Task objective: Make a word-for-word copy of the entries below from their first line through the line with "[Performing Manual Server", and add nothing.

Stored data entries:
-- Opening Marker --
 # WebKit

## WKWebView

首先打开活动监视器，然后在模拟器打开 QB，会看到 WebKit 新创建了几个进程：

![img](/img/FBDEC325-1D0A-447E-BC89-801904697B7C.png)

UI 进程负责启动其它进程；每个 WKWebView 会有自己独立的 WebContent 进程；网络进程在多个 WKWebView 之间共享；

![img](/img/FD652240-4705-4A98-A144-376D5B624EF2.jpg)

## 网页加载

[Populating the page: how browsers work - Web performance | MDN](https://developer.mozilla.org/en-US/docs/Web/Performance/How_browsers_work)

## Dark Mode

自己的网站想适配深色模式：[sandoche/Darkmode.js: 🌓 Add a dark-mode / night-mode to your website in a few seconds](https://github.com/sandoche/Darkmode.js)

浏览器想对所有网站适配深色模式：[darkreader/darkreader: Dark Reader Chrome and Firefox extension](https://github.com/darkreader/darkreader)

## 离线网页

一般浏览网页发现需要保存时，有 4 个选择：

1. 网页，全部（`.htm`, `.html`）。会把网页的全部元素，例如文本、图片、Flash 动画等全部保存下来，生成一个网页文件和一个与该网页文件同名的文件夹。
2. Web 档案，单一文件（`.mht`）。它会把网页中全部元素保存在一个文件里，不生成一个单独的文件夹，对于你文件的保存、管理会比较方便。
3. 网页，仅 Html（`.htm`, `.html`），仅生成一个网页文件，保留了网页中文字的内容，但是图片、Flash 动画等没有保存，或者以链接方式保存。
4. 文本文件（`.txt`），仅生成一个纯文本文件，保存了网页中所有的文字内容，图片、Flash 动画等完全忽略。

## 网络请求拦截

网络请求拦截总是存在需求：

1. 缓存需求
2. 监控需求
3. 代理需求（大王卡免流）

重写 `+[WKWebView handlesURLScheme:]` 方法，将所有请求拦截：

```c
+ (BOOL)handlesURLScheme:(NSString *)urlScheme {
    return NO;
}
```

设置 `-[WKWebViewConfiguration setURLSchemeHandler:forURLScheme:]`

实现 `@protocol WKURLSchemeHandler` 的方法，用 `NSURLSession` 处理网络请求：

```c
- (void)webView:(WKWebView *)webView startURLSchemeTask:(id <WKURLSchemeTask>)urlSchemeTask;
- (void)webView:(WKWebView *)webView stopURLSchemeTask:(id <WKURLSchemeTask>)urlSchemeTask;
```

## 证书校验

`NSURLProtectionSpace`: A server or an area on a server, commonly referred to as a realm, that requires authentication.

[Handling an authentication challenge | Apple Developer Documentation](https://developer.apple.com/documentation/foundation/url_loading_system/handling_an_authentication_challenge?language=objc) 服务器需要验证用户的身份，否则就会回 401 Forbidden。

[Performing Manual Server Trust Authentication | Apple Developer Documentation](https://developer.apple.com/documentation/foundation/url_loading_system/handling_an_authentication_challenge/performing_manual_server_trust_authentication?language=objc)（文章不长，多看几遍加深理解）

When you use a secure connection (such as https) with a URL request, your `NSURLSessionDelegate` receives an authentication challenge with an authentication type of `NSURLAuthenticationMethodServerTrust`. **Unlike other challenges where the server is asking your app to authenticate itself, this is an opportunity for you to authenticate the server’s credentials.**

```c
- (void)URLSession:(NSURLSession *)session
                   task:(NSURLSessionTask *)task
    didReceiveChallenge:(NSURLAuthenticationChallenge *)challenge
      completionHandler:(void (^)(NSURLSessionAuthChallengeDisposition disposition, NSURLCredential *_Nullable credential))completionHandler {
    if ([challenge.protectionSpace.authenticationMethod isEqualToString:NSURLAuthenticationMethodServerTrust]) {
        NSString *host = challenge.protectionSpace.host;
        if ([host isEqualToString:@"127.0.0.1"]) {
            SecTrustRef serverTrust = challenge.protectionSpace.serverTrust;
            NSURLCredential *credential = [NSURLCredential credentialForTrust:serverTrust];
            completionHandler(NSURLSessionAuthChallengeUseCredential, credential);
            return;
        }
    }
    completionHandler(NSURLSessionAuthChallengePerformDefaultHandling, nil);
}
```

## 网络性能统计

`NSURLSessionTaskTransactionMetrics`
-- Closing Marker --
Answer section:
 # WebKit

## WKWebView

首先打开活动监视器，然后在模拟器打开 QB，会看到 WebKit 新创建了几个进程：

![img](/img/FBDEC325-1D0A-447E-BC89-801904697B7C.png)

UI 进程负责启动其它进程；每个 WKWebView 会有自己独立的 WebContent 进程；网络进程在多个 WKWebView 之间共享；

![img](/img/FD652240-4705-4A98-A144-376D5B624EF2.jpg)

## 网页加载

[Populating the page: how browsers work - Web performance | MDN](https://developer.mozilla.org/en-US/docs/Web/Performance/How_browsers_work)

## Dark Mode

自己的网站想适配深色模式：[sandoche/Darkmode.js: 🌓 Add a dark-mode / night-mode to your website in a few seconds](https://github.com/sandoche/Darkmode.js)

浏览器想对所有网站适配深色模式：[darkreader/darkreader: Dark Reader Chrome and Firefox extension](https://github.com/darkreader/darkreader)

## 离线网页

一般浏览网页发现需要保存时，有 4 个选择：

1. 网页，全部（`.htm`, `.html`）。会把网页的全部元素，例如文本、图片、Flash 动画等全部保存下来，生成一个网页文件和一个与该网页文件同名的文件夹。
2. Web 档案，单一文件（`.mht`）。它会把网页中全部元素保存在一个文件里，不生成一个单独的文件夹，对于你文件的保存、管理会比较方便。
3. 网页，仅 Html（`.htm`, `.html`），仅生成一个网页文件，保留了网页中文字的内容，但是图片、Flash 动画等没有保存，或者以链接方式保存。
4. 文本文件（`.txt`），仅生成一个纯文本文件，保存了网页中所有的文字内容，图片、Flash 动画等完全忽略。

## 网络请求拦截

网络请求拦截总是存在需求：

1. 缓存需求
2. 监控需求
3. 代理需求（大王卡免流）

重写 `+[WKWebView handlesURLScheme:]` 方法，将所有请求拦截：

```c
+ (BOOL)handlesURLScheme:(NSString *)urlScheme {
    return NO;
}
```

设置 `-[WKWebViewConfiguration setURLSchemeHandler:forURLScheme:]`

实现 `@protocol WKURLSchemeHandler` 的方法，用 `NSURLSession` 处理网络请求：

```c
- (void)webView:(WKWebView *)webView startURLSchemeTask:(id <WKURLSchemeTask>)urlSchemeTask;
- (void)webView:(WKWebView *)webView stopURLSchemeTask:(id <WKURLSchemeTask>)urlSchemeTask;
```

## 证书校验

`NSURLProtectionSpace`: A server or an area on a server, commonly referred to as a realm, that requires authentication.

[Handling an authentication challenge | Apple Developer Documentation](https://developer.apple.com/documentation/foundation/url_loading_system/handling_an_authentication_challenge?language=objc) 服务器需要验证用户的身份，否则就会回 401 Forbidden。

[Performing Manual Server Trust Authentication | Apple Developer Documentation](https://developer.apple.com/documentation/foundation/url_loading_system/handling_an_authentication_challenge/performing_manual_server_trust_authentication?language=objc)（文章不长，多看几遍加深理解）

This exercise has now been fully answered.